Gediegene Ausstattung
Durch die rahmenlose Bauweise ist auch der Platz im Innenraum gewachsen, die Ausstattung zeigt sich gediegen: Die Polstersitze sind mit Cord bezogen, die Rücklehnen der Vordersitze lassen sich vorklappen. Die schon von anderen Modellen bekannte "Opel-Zugfrei-Belüftung" durch vordere und hintere Ausstellfenster ist ebenfalls patentiert.

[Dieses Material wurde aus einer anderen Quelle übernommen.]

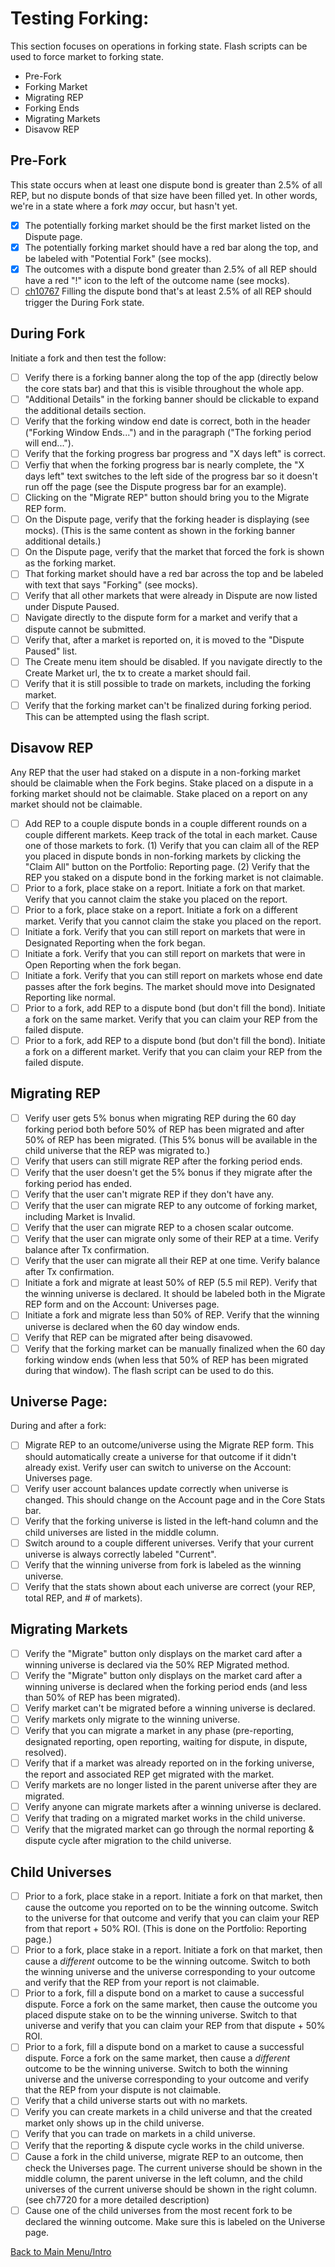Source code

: # Testing Forking:

This section focuses on operations in forking state. Flash scripts can be used to force market to forking state.

  * Pre-Fork
  * Forking Market
  * Migrating REP
  * Forking Ends
  * Migrating Markets
  * Disavow REP

## Pre-Fork

This state occurs when at least one dispute bond is greater than 2.5% of all REP, but no dispute bonds of that size have been filled yet. In other words, we're in a state where a fork _may_ occur, but hasn't yet.

- [x] The potentially forking market should be the first market listed on the Dispute page.
- [x] The potentially forking market should have a red bar along the top, and be labeled with "Potential Fork" (see mocks).
- [x] The outcomes with a dispute bond greater than 2.5% of all REP should have a red "!" icon to the left of the outcome name (see mocks).
- [ ] [ch10767](https://app.clubhouse.io/augur/story/10767/fork-not-caused-when-2-5-rep-dispute-bond-filled) Filling the dispute bond that's at least 2.5% of all REP should trigger the During Fork state.

## During Fork

Initiate a fork and then test the follow:

- [ ] Verify there is a forking banner along the top of the app (directly below the core stats bar) and that this is visible throughout the whole app.
- [ ] "Additional Details" in the forking banner should be clickable to expand the additional details section.
- [ ] Verify that the forking window end date is correct, both in the header ("Forking Window Ends...") and in the paragraph ("The forking period will end...").
- [ ] Verify that the forking progress bar progress and "X days left" is correct.
- [ ] Verfiy that when the forking progress bar is nearly complete, the "X days left" text switches to the left side of the progress bar so it doesn't run off the page (see the Dispute progress bar for an example).
- [ ] Clicking on the "Migrate REP" button should bring you to the Migrate REP form.
- [ ] On the Dispute page, verify that the forking header is displaying (see mocks). (This is the same content as shown in the forking banner additional details.)
- [ ] On the Dispute page, verify that the market that forced the fork is shown as the forking market.
- [ ] That forking market should have a red bar across the top and be labeled with text that says "Forking" (see mocks).
- [ ] Verify that all other markets that were already in Dispute are now listed under Dispute Paused.
- [ ] Navigate directly to the dispute form for a market and verify that a dispute cannot be submitted.
- [ ] Verify that, after a market is reported on, it is moved to the "Dispute Paused" list.
- [ ] The Create menu item should be disabled. If you navigate directly to the Create Market url, the tx to create a market should fail.
- [ ] Verify that it is still possible to trade on markets, including the forking market.
- [ ] Verify that the forking market can't be finalized during forking period. This can be attempted using the flash script.

## Disavow REP

Any REP that the user had staked on a dispute in a non-forking market should be claimable when the Fork begins. Stake placed on a dispute in a forking market should not be claimable. Stake placed on a report on any market should not be claimable.

- [ ] Add REP to a couple dispute bonds in a couple different rounds on a couple different markets. Keep track of the total in each market. Cause one of those markets to fork. (1) Verify that you can claim all of the REP you placed in dispute bonds in non-forking markets by clicking the "Claim All" button on the Portfolio: Reporting page. (2) Verify that the REP you staked on a dispute bond in the forking market is not claimable.
- [ ] Prior to a fork, place stake on a report. Initiate a fork on that market. Verify that you cannot claim the stake you placed on the report.
- [ ] Prior to a fork, place stake on a report. Initiate a fork on a different market. Verify that you cannot claim the stake you placed on the report.
- [ ] Initiate a fork. Verify that you can still report on markets that were in Designated Reporting when the fork began.
- [ ] Initiate a fork. Verify that you can still report on markets that were in Open Reporting when the fork began.
- [ ] Initiate a fork. Verify that you can still report on markets whose end date passes after the fork begins. The market should move into Designated Reporting like normal.
- [ ] Prior to a fork, add REP to a dispute bond (but don't fill the bond). Initiate a fork on the same market. Verify that you can claim your REP from the failed dispute.
- [ ] Prior to a fork, add REP to a dispute bond (but don't fill the bond). Initiate a fork on a different market. Verify that you can claim your REP from the failed dispute.

## Migrating REP

- [ ] Verify user gets 5% bonus when migrating REP during the 60 day forking period both before 50% of REP has been migrated and after 50% of REP has been migrated. (This 5% bonus will be available in the child universe that the REP was migrated to.)
- [ ] Verify that users can still migrate REP after the forking period ends.
- [ ] Verify that the user doesn't get the 5% bonus if they migrate after the forking period has ended.
- [ ] Verify that the user can't migrate REP if they don't have any.
- [ ] Verify that the user can migrate REP to any outcome of forking market, including Market is Invalid.
- [ ] Verify that the user can migrate REP to a chosen scalar outcome.
- [ ] Verify that the user can migrate only some of their REP at a time. Verify balance after Tx confirmation.
- [ ] Verify that the user can migrate all their REP at one time. Verify balance after Tx confirmation.
- [ ] Initiate a fork and migrate at least 50% of REP (5.5 mil REP). Verify that the winning universe is declared. It should be labeled both in the Migrate REP form and on the Account: Universes page.
- [ ] Initiate a fork and migrate less than 50% of REP. Verify that the winning universe is declared when the 60 day window ends.
- [ ] Verify that REP can be migrated after being disavowed.
- [ ] Verify that the forking market can be manually finalized when the 60 day forking window ends (when less that 50% of REP has been migrated during that window). The flash script can be used to do this.

## Universe Page:

During and after a fork:

- [ ] Migrate REP to an outcome/universe using the Migrate REP form. This should automatically create a universe for that outcome if it didn't already exist. Verify user can switch to universe on the Account: Universes page.
- [ ] Verify user account balances update correctly when universe is changed. This should change on the Account page and in the Core Stats bar.
- [ ] Verify that the forking universe is listed in the left-hand column and the child universes are listed in the middle column.
- [ ] Switch around to a couple different universes. Verify that your current universe is always correctly labeled "Current".
- [ ] Verify that the winning universe from fork is labeled as the winning universe.
- [ ] Verify that the stats shown about each universe are correct (your REP, total REP, and # of markets).

## Migrating Markets

- [ ] Verify the "Migrate" button only displays on the market card after a winning universe is declared via the 50% REP Migrated method.
- [ ] Verify the "Migrate" button only displays on the market card after a winning universe is declared when the forking period ends (and less than 50% of REP has been migrated).
- [ ] Verify market can't be migrated before a winning universe is declared.
- [ ] Verify markets only migrate to the winning universe.
- [ ] Verify that you can migrate a market in any phase (pre-reporting, designated reporting, open reporting, waiting for dispute, in dispute, resolved).
- [ ] Verify that if a market was already reported on in the forking universe, the report and associated REP get migrated with the market.
- [ ] Verify markets are no longer listed in the parent universe after they are migrated.
- [ ] Verify anyone can migrate markets after a winning universe is declared.
- [ ] Verify that trading on a migrated market works in the child universe.
- [ ] Verify that the migrated market can go through the normal reporting & dispute cycle after migration to the child universe.

## Child Universes

- [ ] Prior to a fork, place stake in a report. Initiate a fork on that market, then cause the outcome you reported on to be the winning outcome. Switch to the universe for that outcome and verify that you can claim your REP from that report + 50% ROI. (This is done on the Portfolio: Reporting page.)
- [ ] Prior to a fork, place stake in a report. Initiate a fork on that market, then cause a _different_ outcome to be the winning outcome. Switch to both the winning universe and the universe corresponding to your outcome and verify that the REP from your report is not claimable.
- [ ] Prior to a fork, fill a dispute bond on a market to cause a successful dispute. Force a fork on the same market, then cause the outcome you placed dispute stake on to be the winning universe. Switch to that universe and verify that you can claim your REP from that dispute + 50% ROI.
- [ ] Prior to a fork, fill a dispute bond on a market to cause a successful dispute. Force a fork on the same market, then cause a _different_ outcome to be the winning universe. Switch to both the winning universe and the universe corresponding to your outcome and verify that the REP from your dispute is not claimable.
- [ ] Verify that a child universe starts out with no markets.
- [ ] Verify you can create markets in a child universe and that the created market only shows up in the child universe.
- [ ] Verify that you can trade on markets in a child universe.
- [ ] Verify that the reporting & dispute cycle works in the child universe.
- [ ] Cause a fork in the child universe, migrate REP to an outcome, then check the Universes page. The current universe should be shown in the middle column, the parent universe in the left column, and the child universes of the current universe should be shown in the right column. (see ch7720 for a more detailed description)
- [ ] Cause one of the child universes from the most recent fork to be declared the winning outcome. Make sure this is labeled on the Universe page.

[Back to Main Menu/Intro](https://github.com/AugurProject/augur-walkthrough/)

Antriebstechnik vom Vorgänger
Von der selbsttragenden Karosserie profitiert das Fahrverhalten. Das Leergewicht des Olympia liegt bei nur 835 Kilogramm, durch Verzicht auf den separaten Rahmen liegt der Schwerpunkt nun 15 Zentimeter tiefer als beim Vorgängermodell 1,3 Liter. Von diesem hat der Olympia Motor und große Teile des Fahrwerks übernommen. Die Leistung von 24 PS aus 1288 ccm ermöglicht eine Höchstgeschwindigkeit von 95 km/h, dabei begnügt sich der seitengesteuerte Reihenvierzylinder mit rund neun Litern auf 100 Kilometern.

Runderneuerung 1938
Zum Modelljahr 1938 erfährt der Olympia eine grundlegende Überarbeitung und präsentiert sich in drei Varianten. 2675 Mark kostet die zweitürige Limousine, 2750 Mark die Cabriolet-Limousine und 2950 Mark die neue Limousine mit vier Türen. Die größte Änderung verbirgt sich unter der Motorhaube: Der neue 38 PS starke 1,5 Liter-ohv-Motor mit hängenden Ventilen, angetrieben von Stoßstangen, und kurzhubiger Auslegung setzt neue Maßstäbe. 1940 muss die Produktion ziviler Fahrzeuge in Rüsselsheim eingestellt werden, insgesamt 168.875 Olympia rollen bis dahin vom Band. Im Dezember 1947 ist der erste Personenwagen aus Rüsselsheim wieder ein Olympia.